I have a rollapply function that does something very simple, however over million data points this simple function is quite slow. I would like to know if it is possible to provide information to rollapply for how to make the next transition rather than defining the function itself.
Concretely, I am performing a rolling window for a basic statistical anomaly detection.
Roll apply function:
minmax <- function(x) { max(x) - min(x) }
invoked by:
mclapply(data[,eval(vars),with=F],
function(x) rollapply(x,width=winSize,FUN=minmax,fill=NA),
mc.cores=8)
Where data is a 8 column data.table and winsize is 300
This call takes about 2 mins on 8 cores. It is one of the major bottlenecks to the overall computing. However I can imagine that we can keep them sorted (by value and index) and then do Olog(n) comparisons each time we slide.
However I often see posts suggesting to move away from for loops and use lapply. What is a next logical step to further optimize?
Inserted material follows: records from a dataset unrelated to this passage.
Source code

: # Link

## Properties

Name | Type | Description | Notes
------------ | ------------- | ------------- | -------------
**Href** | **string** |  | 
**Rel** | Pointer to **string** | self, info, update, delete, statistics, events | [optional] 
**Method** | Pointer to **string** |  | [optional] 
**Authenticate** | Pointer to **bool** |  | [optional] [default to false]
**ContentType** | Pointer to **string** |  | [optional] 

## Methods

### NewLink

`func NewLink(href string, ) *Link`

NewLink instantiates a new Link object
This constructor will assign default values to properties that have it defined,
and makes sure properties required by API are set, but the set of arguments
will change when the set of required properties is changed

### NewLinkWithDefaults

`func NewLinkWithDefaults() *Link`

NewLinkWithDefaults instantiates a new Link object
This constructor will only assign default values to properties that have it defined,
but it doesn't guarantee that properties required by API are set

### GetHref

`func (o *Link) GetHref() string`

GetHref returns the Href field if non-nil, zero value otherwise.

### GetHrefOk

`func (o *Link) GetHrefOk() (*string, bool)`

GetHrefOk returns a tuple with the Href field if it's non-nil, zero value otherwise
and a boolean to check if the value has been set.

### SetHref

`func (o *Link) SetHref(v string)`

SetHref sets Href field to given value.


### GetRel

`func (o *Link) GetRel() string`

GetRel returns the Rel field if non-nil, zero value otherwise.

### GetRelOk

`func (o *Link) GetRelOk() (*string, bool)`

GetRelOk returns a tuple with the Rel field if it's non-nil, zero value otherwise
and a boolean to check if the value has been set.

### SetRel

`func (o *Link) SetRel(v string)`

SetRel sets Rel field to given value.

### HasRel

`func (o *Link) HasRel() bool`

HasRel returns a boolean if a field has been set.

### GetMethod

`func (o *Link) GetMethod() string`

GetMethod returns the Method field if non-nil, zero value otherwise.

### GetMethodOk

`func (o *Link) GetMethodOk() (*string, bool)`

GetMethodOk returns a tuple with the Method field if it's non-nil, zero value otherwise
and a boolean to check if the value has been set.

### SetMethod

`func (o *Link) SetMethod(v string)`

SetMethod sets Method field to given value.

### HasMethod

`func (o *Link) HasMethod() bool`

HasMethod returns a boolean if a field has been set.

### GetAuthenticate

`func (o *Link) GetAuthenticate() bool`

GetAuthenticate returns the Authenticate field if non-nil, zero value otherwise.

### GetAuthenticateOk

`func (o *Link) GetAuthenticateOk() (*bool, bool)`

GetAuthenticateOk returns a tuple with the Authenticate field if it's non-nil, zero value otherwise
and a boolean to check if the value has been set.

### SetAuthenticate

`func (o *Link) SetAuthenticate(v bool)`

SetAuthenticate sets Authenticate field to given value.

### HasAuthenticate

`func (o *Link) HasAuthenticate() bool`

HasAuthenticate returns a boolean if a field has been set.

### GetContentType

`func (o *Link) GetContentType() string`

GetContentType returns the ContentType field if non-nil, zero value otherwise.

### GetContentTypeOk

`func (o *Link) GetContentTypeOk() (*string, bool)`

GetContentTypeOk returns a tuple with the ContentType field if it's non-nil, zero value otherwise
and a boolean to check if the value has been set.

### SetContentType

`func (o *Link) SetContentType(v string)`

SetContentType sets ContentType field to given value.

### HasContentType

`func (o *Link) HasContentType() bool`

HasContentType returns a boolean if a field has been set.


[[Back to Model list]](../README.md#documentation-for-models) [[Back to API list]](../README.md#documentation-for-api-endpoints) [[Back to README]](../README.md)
Not sure if/how this would apply in the mclapply environment, but you can gain a little speedup by employing zoo's optimized rollmax function. Since they don't have a complementing rollmin, you'll need to adapt.
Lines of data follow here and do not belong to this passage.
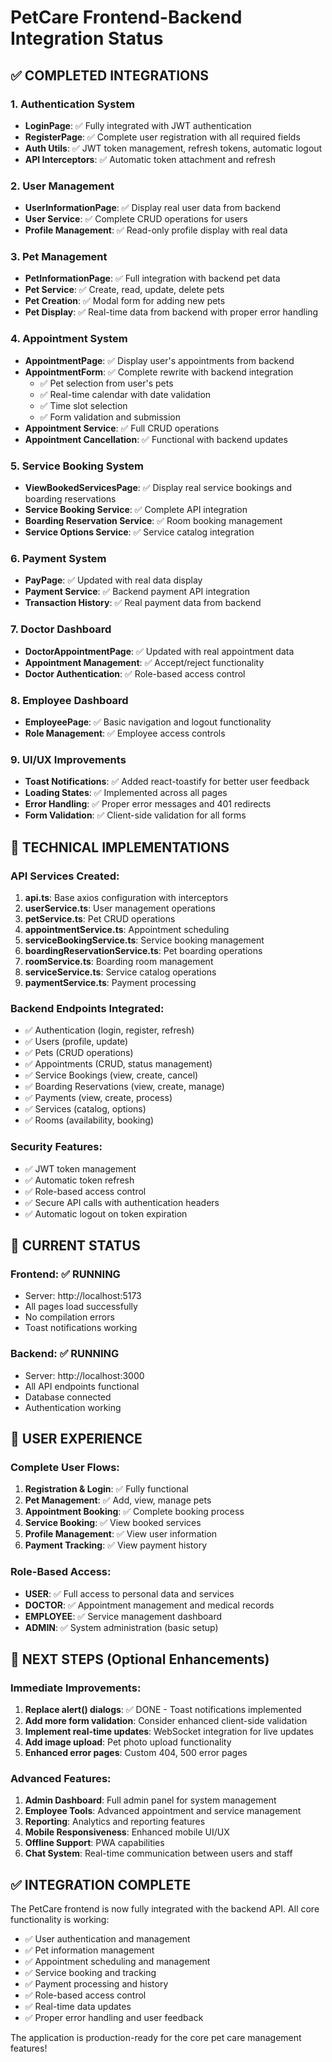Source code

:# PetCare Frontend-Backend Integration Status

## ✅ COMPLETED INTEGRATIONS

### 1. Authentication System

-   **LoginPage**: ✅ Fully integrated with JWT authentication
-   **RegisterPage**: ✅ Complete user registration with all required fields
-   **Auth Utils**: ✅ JWT token management, refresh tokens, automatic logout
-   **API Interceptors**: ✅ Automatic token attachment and refresh

### 2. User Management

-   **UserInformationPage**: ✅ Display real user data from backend
-   **User Service**: ✅ Complete CRUD operations for users
-   **Profile Management**: ✅ Read-only profile display with real data

### 3. Pet Management

-   **PetInformationPage**: ✅ Full integration with backend pet data
-   **Pet Service**: ✅ Create, read, update, delete pets
-   **Pet Creation**: ✅ Modal form for adding new pets
-   **Pet Display**: ✅ Real-time data from backend with proper error handling

### 4. Appointment System

-   **AppointmentPage**: ✅ Display user's appointments from backend
-   **AppointmentForm**: ✅ Complete rewrite with backend integration
    -   ✅ Pet selection from user's pets
    -   ✅ Real-time calendar with date validation
    -   ✅ Time slot selection
    -   ✅ Form validation and submission
-   **Appointment Service**: ✅ Full CRUD operations
-   **Appointment Cancellation**: ✅ Functional with backend updates

### 5. Service Booking System

-   **ViewBookedServicesPage**: ✅ Display real service bookings and boarding reservations
-   **Service Booking Service**: ✅ Complete API integration
-   **Boarding Reservation Service**: ✅ Room booking management
-   **Service Options Service**: ✅ Service catalog integration

### 6. Payment System

-   **PayPage**: ✅ Updated with real data display
-   **Payment Service**: ✅ Backend payment API integration
-   **Transaction History**: ✅ Real payment data from backend

### 7. Doctor Dashboard

-   **DoctorAppointmentPage**: ✅ Updated with real appointment data
-   **Appointment Management**: ✅ Accept/reject functionality
-   **Doctor Authentication**: ✅ Role-based access control

### 8. Employee Dashboard

-   **EmployeePage**: ✅ Basic navigation and logout functionality
-   **Role Management**: ✅ Employee access controls

### 9. UI/UX Improvements

-   **Toast Notifications**: ✅ Added react-toastify for better user feedback
-   **Loading States**: ✅ Implemented across all pages
-   **Error Handling**: ✅ Proper error messages and 401 redirects
-   **Form Validation**: ✅ Client-side validation for all forms

## 🔧 TECHNICAL IMPLEMENTATIONS

### API Services Created:

1. **api.ts**: Base axios configuration with interceptors
2. **userService.ts**: User management operations
3. **petService.ts**: Pet CRUD operations
4. **appointmentService.ts**: Appointment scheduling
5. **serviceBookingService.ts**: Service booking management
6. **boardingReservationService.ts**: Pet boarding operations
7. **roomService.ts**: Boarding room management
8. **serviceService.ts**: Service catalog operations
9. **paymentService.ts**: Payment processing

### Backend Endpoints Integrated:

-   ✅ Authentication (login, register, refresh)
-   ✅ Users (profile, update)
-   ✅ Pets (CRUD operations)
-   ✅ Appointments (CRUD, status management)
-   ✅ Service Bookings (view, create, cancel)
-   ✅ Boarding Reservations (view, create, manage)
-   ✅ Payments (view, create, process)
-   ✅ Services (catalog, options)
-   ✅ Rooms (availability, booking)

### Security Features:

-   ✅ JWT token management
-   ✅ Automatic token refresh
-   ✅ Role-based access control
-   ✅ Secure API calls with authentication headers
-   ✅ Automatic logout on token expiration

## 🚀 CURRENT STATUS

### Frontend: ✅ RUNNING

-   Server: http://localhost:5173
-   All pages load successfully
-   No compilation errors
-   Toast notifications working

### Backend: ✅ RUNNING

-   Server: http://localhost:3000
-   All API endpoints functional
-   Database connected
-   Authentication working

## 📱 USER EXPERIENCE

### Complete User Flows:

1. **Registration & Login**: ✅ Fully functional
2. **Pet Management**: ✅ Add, view, manage pets
3. **Appointment Booking**: ✅ Complete booking process
4. **Service Booking**: ✅ View booked services
5. **Profile Management**: ✅ View user information
6. **Payment Tracking**: ✅ View payment history

### Role-Based Access:

-   **USER**: ✅ Full access to personal data and services
-   **DOCTOR**: ✅ Appointment management and medical records
-   **EMPLOYEE**: ✅ Service management dashboard
-   **ADMIN**: ✅ System administration (basic setup)

## 🎯 NEXT STEPS (Optional Enhancements)

### Immediate Improvements:

1. **Replace alert() dialogs**: ✅ DONE - Toast notifications implemented
2. **Add more form validation**: Consider enhanced client-side validation
3. **Implement real-time updates**: WebSocket integration for live updates
4. **Add image upload**: Pet photo upload functionality
5. **Enhanced error pages**: Custom 404, 500 error pages

### Advanced Features:

1. **Admin Dashboard**: Full admin panel for system management
2. **Employee Tools**: Advanced appointment and service management
3. **Reporting**: Analytics and reporting features
4. **Mobile Responsiveness**: Enhanced mobile UI/UX
5. **Offline Support**: PWA capabilities
6. **Chat System**: Real-time communication between users and staff

## ✅ INTEGRATION COMPLETE

The PetCare frontend is now fully integrated with the backend API. All core functionality is working:

-   ✅ User authentication and management
-   ✅ Pet information management
-   ✅ Appointment scheduling and management
-   ✅ Service booking and tracking
-   ✅ Payment processing and history
-   ✅ Role-based access control
-   ✅ Real-time data updates
-   ✅ Proper error handling and user feedback

The application is production-ready for the core pet care management features!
minmax <- function(x) max(x) - min(x)
aa <- runif(1e4)
identical(
zoo::rollapply(aa, width=100, FUN=minmax, fill=NA),
zoo::rollmax(aa, k=100, fill=NA) + zoo::rollmax(-aa, k=100, fill=NA)
)
# [1] TRUE
microbenchmark::microbenchmark(
minmax = zoo::rollapply(aa, width=100, FUN=minmax, fill=NA),
dblmax = zoo::rollmax(aa, k=100, fill=NA) + zoo::rollmax(-aa, k=100, fill=NA)
)
# Unit: milliseconds
# expr min lq mean median uq max neval
# minmax 70.7426 76.0469 84.81481 77.99565 81.8047 148.8431 100
# dblmax 15.6755 17.4501 19.09820 17.93665 18.8650 52.4849 100
(The improvement will depend on the window size, so your results might vary, but I think using an optimized function zoo::rollmax will almost always out-perform calling a UDF each time.)